ScaffoldGPT: A Scaffold-based GPT Model for Drug Optimization
This work addresses drug optimization for combating fast-mutating viruses and drug-resistant cancers, presenting an incremental improvement with a novel scaffold-based approach.
The paper tackles drug optimization by introducing ScaffoldGPT, a GPT model that uses molecular scaffolds to retain beneficial properties while enhancing desired attributes, demonstrating improved performance on COVID and cancer benchmarks compared to baselines.

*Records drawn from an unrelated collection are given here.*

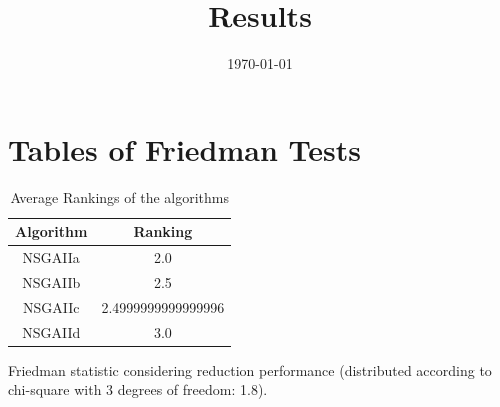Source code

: \documentclass{article}
\title{Results}
\author{}
\date{\today}
\begin{document}
\oddsidemargin 0in \topmargin 0in\maketitle
\section{Tables of Friedman Tests}
\begin{table}[!htp]
\centering
\caption{Average Rankings of the algorithms
}\begin{tabular}{c|c}
Algorithm&Ranking\\
\hline
NSGAIIa&2.0\\
NSGAIIb&2.5\\
NSGAIIc&2.4999999999999996\\
NSGAIId&3.0\\
\end{tabular}
\end{table}


Friedman statistic considering reduction performance (distributed according to chi-square with 3 degrees of freedom: 1.8).
\end{document}
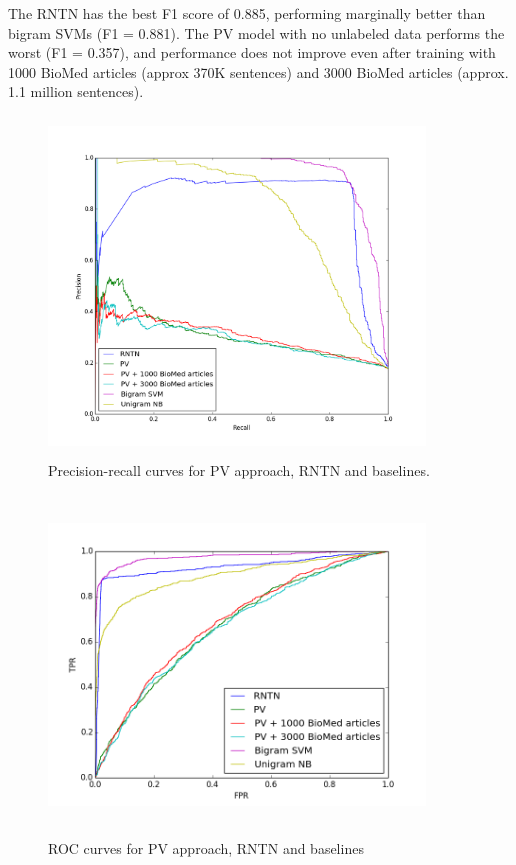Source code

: \documentclass{article}
\begin{document}
The RNTN has the best F1 score of 0.885, performing marginally better than bigram SVMs (F1 = 0.881). The PV model with no unlabeled data performs the worst (F1 = 0.357), and performance does not improve even after training with 1000 BioMed articles (approx 370K sentences) and 3000 BioMed articles (approx. 1.1 million sentences).


\begin{figure}
\centering
\includegraphics[width=10cm,height=9cm,keepaspectratio]{PR_all.png}
\caption{Precision-recall curves for PV approach, RNTN and baselines.}
\label{fig:PR}
\end{figure}
\begin{figure}
\centering   \includegraphics[width=10cm,height=9cm,keepaspectratio]{roc_all.png}
\caption{ROC curves for PV approach, RNTN and baselines}
\label{fig:ROC}
\end{figure}
 
\end{document}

Drug optimization has become increasingly crucial in light of fast-mutating virus strains and drug-resistant cancer cells. Nevertheless, it remains challenging as it necessitates retaining the beneficial properties of the original drug while simultaneously enhancing desired attributes beyond its scope. In this work, we aim to tackle this challenge by introducing ScaffoldGPT, a novel Generative Pretrained Transformer (GPT) designed for drug optimization based on molecular scaffolds. Our work comprises three key components: (1) A three-stage drug optimization approach that integrates pretraining, finetuning, and decoding optimization. (2) A novel two-phase incremental pre-training strategy for scaffold-based drug optimization. (3) A token-level decoding optimization strategy, Top-N, that enabling controlled, reward-guided generation using the pretrained or finetuned GPT. We demonstrate via a comprehensive evaluation on COVID and cancer benchmarks that ScaffoldGPT outperforms the competing baselines in drug optimization benchmarks, while excelling in preserving original functional scaffold and enhancing desired properties.